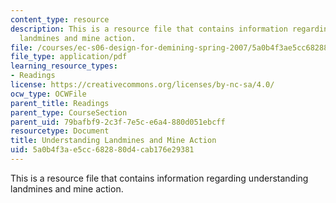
 ```yaml
---
content_type: resource
description: This is a resource file that contains information regarding understanding
  landmines and mine action.
file: /courses/ec-s06-design-for-demining-spring-2007/5a0b4f3ae5cc682880d4cab176e29381_MITEC_S06S07_01understan.pdf
file_type: application/pdf
learning_resource_types:
- Readings
license: https://creativecommons.org/licenses/by-nc-sa/4.0/
ocw_type: OCWFile
parent_title: Readings
parent_type: CourseSection
parent_uid: 79bafbf9-2c3f-7e5c-e6a4-880d051ebcff
resourcetype: Document
title: Understanding Landmines and Mine Action
uid: 5a0b4f3a-e5cc-6828-80d4-cab176e29381
---
```

This is a resource file that contains information regarding understanding landmines and mine action.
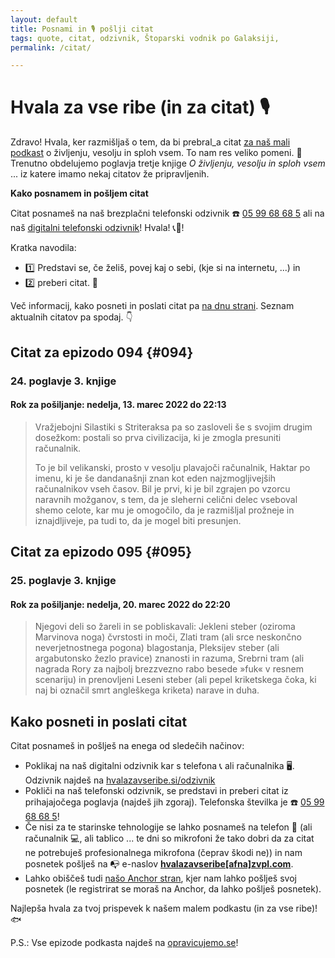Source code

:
 ```yaml
---
layout: default
title: Posnami in 🎙 pošlji citat
tags: quote, citat, odzivnik, Štoparski vodnik po Galaksiji,
permalink: /citat/

---
```


# Hvala za vse ribe (in za citat) 🎙

Zdravo! Hvala, ker razmišljaš o tem, da bi prebral_a citat [za naš mali podkast](https://opravicujemo.se/) o življenju, vesolju in sploh vsem. To nam res veliko pomeni. 🙏 Trenutno obdelujemo poglavja tretje knjige _O življenju, vesolju in sploh vsem_ ... iz katere imamo nekaj citatov že pripravljenih.

**Kako posnamem in pošljem citat**

Citat posnameš na naš brezplačni telefonski odzivnik ☎️ <a href="tel:059968685" target="_blank" rel="noopener noreferrer">05 99 68 68 5</a> ali na naš <a href="https://hvalazavseribe.si/odzivnik/">digitalni telefonski odzivnik</a>! Hvala! 📞🙏! 

Kratka navodila:
- 1️⃣ Predstavi se, če želiš, povej kaj o sebi, (kje si na internetu, ...) in 
- 2️⃣ preberi citat. 📖

Več informacij, kako posneti in poslati citat pa [na dnu strani](https://hvalazavseribe.si/citat/#kako-posneti-in-poslati-citat). Seznam aktualnih citatov pa spodaj. 👇

## Citat za epizodo 094 {#094}

### 24. poglavje 3. knjige

#### Rok za pošiljanje: nedelja, 13. marec 2022 do 22:13

> Vražjebojni Silastiki s Striteraksa pa so zasloveli še s svojim drugim dosežkom: postali so prva civilizacija, ki je zmogla presuniti računalnik.
> 
> To je bil velikanski, prosto v vesolju plavajoči računalnik, Haktar po imenu, ki je še dandanašnji znan kot eden najzmogljivejših računalnikov vseh časov. Bil je prvi, ki je bil zgrajen po vzorcu naravnih možganov, s tem, da je sleherni celični delec vseboval shemo celote, kar mu je omogočilo, da je razmišljal prožneje in iznajdljiveje, pa tudi to, da je mogel biti presunjen.

## Citat za epizodo 095 {#095}

### 25. poglavje 3. knjige

#### Rok za pošiljanje: nedelja, 20. marec 2022 do 22:20

> Njegovi deli so žareli in se pobliskavali: Jekleni steber (oziroma Marvinova noga) čvrstosti in moči, Zlati tram (ali srce neskončno neverjetnostnega pogona) blagostanja, Pleksijev steber (ali argabutonsko žezlo pravice) znanosti in razuma, Srebrni tram (ali nagrada Rory za najbolj brezzvezno rabo besede »fuk« v resnem scenariju) in prenovljeni Leseni steber (ali pepel kriketskega čoka, ki naj bi označil smrt angleškega kriketa) narave in duha.

## Kako posneti in poslati citat

Citat posnameš in pošlješ na enega od sledečih načinov:

- Poklikaj na naš digitalni odzivnik kar s telefona 📞 ali računalnika 🖥. Odzivnik najdeš na <a href="https://hvalazavseribe.si/odzivnik/" target="_blank">hvalazavseribe.si/odzivnik</a>
- Pokliči na naš telefonski odzivnik, se predstavi in preberi citat iz prihajajočega poglavja (najdeš jih zgoraj). Telefonska številka je ☎️ <a href="tel:059968685" target="_blank" rel="noopener noreferrer">05 99 68 68 5</a>!
- Če nisi za te starinske tehnologije se lahko posnameš na telefon 📱 (ali računalnik 💻, ali tablico ... te dni so mikrofoni že tako dobri da za citat ne potrebuješ profesionalnega mikrofona (čeprav škodi ne)) in nam posnetek pošlješ na 📭 e-naslov **<a href="javascript:location='mailto:\u0068\u0076\u0061\u006c\u0061\u007a\u0061\u0076\u0073\u0065\u0072\u0069\u0062\u0065\u0040\u007a\u0076\u0070\u006c\u002e\u0063\u006f\u006d';void 0">hvalazavseribe[afna]zvpl.com</a>**.
- Lahko obiščeš tudi [našo Anchor stran](https://anchor.fm/opravicujemose), kjer nam lahko pošlješ svoj posnetek (le registrirat se moraš na Anchor, da lahko pošlješ posnetek). 

Najlepša hvala za tvoj prispevek k našem malem podkastu (in za vse ribe)! 🐟

P.S.: Vse epizode podkasta najdeš na [opravicujemo.se](https://opravicujemo.se/)!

- - - -

Problem requirements: Would you return the data above exactly as written, minus the images?

Response to the exercise:
 ```yaml
---
content_type: resource
description: This is a resource file that contains information regarding understanding
  landmines and mine action.
file: /courses/ec-s06-design-for-demining-spring-2007/5a0b4f3ae5cc682880d4cab176e29381_MITEC_S06S07_01understan.pdf
file_type: application/pdf
learning_resource_types:
- Readings
license: https://creativecommons.org/licenses/by-nc-sa/4.0/
ocw_type: OCWFile
parent_title: Readings
parent_type: CourseSection
parent_uid: 79bafbf9-2c3f-7e5c-e6a4-880d051ebcff
resourcetype: Document
title: Understanding Landmines and Mine Action
uid: 5a0b4f3a-e5cc-6828-80d4-cab176e29381
---
```

This is a resource file that contains information regarding understanding landmines and mine action.
Source code

:
 ```yaml
---
layout: default
title: Posnami in 🎙 pošlji citat
tags: quote, citat, odzivnik, Štoparski vodnik po Galaksiji,
permalink: /citat/

---
```


# Hvala za vse ribe (in za citat) 🎙

Zdravo! Hvala, ker razmišljaš o tem, da bi prebral_a citat [za naš mali podkast](https://opravicujemo.se/) o življenju, vesolju in sploh vsem. To nam res veliko pomeni. 🙏 Trenutno obdelujemo poglavja tretje knjige _O življenju, vesolju in sploh vsem_ ... iz katere imamo nekaj citatov že pripravljenih.

**Kako posnamem in pošljem citat**

Citat posnameš na naš brezplačni telefonski odzivnik ☎️ <a href="tel:059968685" target="_blank" rel="noopener noreferrer">05 99 68 68 5</a> ali na naš <a href="https://hvalazavseribe.si/odzivnik/">digitalni telefonski odzivnik</a>! Hvala! 📞🙏! 

Kratka navodila:
- 1️⃣ Predstavi se, če želiš, povej kaj o sebi, (kje si na internetu, ...) in 
- 2️⃣ preberi citat. 📖

Več informacij, kako posneti in poslati citat pa [na dnu strani](https://hvalazavseribe.si/citat/#kako-posneti-in-poslati-citat). Seznam aktualnih citatov pa spodaj. 👇

## Citat za epizodo 094 {#094}

### 24. poglavje 3. knjige

#### Rok za pošiljanje: nedelja, 13. marec 2022 do 22:13

> Vražjebojni Silastiki s Striteraksa pa so zasloveli še s svojim drugim dosežkom: postali so prva civilizacija, ki je zmogla presuniti računalnik.
> 
> To je bil velikanski, prosto v vesolju plavajoči računalnik, Haktar po imenu, ki je še dandanašnji znan kot eden najzmogljivejših računalnikov vseh časov. Bil je prvi, ki je bil zgrajen po vzorcu naravnih možganov, s tem, da je sleherni celični delec vseboval shemo celote, kar mu je omogočilo, da je razmišljal prožneje in iznajdljiveje, pa tudi to, da je mogel biti presunjen.

## Citat za epizodo 095 {#095}

### 25. poglavje 3. knjige

#### Rok za pošiljanje: nedelja, 20. marec 2022 do 22:20

> Njegovi deli so žareli in se pobliskavali: Jekleni steber (oziroma Marvinova noga) čvrstosti in moči, Zlati tram (ali srce neskončno neverjetnostnega pogona) blagostanja, Pleksijev steber (ali argabutonsko žezlo pravice) znanosti in razuma, Srebrni tram (ali nagrada Rory za najbolj brezzvezno rabo besede »fuk« v resnem scenariju) in prenovljeni Leseni steber (ali pepel kriketskega čoka, ki naj bi označil smrt angleškega kriketa) narave in duha.

## Kako posneti in poslati citat

Citat posnameš in pošlješ na enega od sledečih načinov:

- Poklikaj na naš digitalni odzivnik kar s telefona 📞 ali računalnika 🖥. Odzivnik najdeš na <a href="https://hvalazavseribe.si/odzivnik/" target="_blank">hvalazavseribe.si/odzivnik</a>
- Pokliči na naš telefonski odzivnik, se predstavi in preberi citat iz prihajajočega poglavja (najdeš jih zgoraj). Telefonska številka je ☎️ <a href="tel:059968685" target="_blank" rel="noopener noreferrer">05 99 68 68 5</a>!
- Če nisi za te starinske tehnologije se lahko posnameš na telefon 📱 (ali računalnik 💻, ali tablico ... te dni so mikrofoni že tako dobri da za citat ne potrebuješ profesionalnega mikrofona (čeprav škodi ne)) in nam posnetek pošlješ na 📭 e-naslov **<a href="javascript:location='mailto:\u0068\u0076\u0061\u006c\u0061\u007a\u0061\u0076\u0073\u0065\u0072\u0069\u0062\u0065\u0040\u007a\u0076\u0070\u006c\u002e\u0063\u006f\u006d';void 0">hvalazavseribe[afna]zvpl.com</a>**.
- Lahko obiščeš tudi [našo Anchor stran](https://anchor.fm/opravicujemose), kjer nam lahko pošlješ svoj posnetek (le registrirat se moraš na Anchor, da lahko pošlješ posnetek). 

Najlepša hvala za tvoj prispevek k našem malem podkastu (in za vse ribe)! 🐟

P.S.: Vse epizode podkasta najdeš na [opravicujemo.se](https://opravicujemo.se/)!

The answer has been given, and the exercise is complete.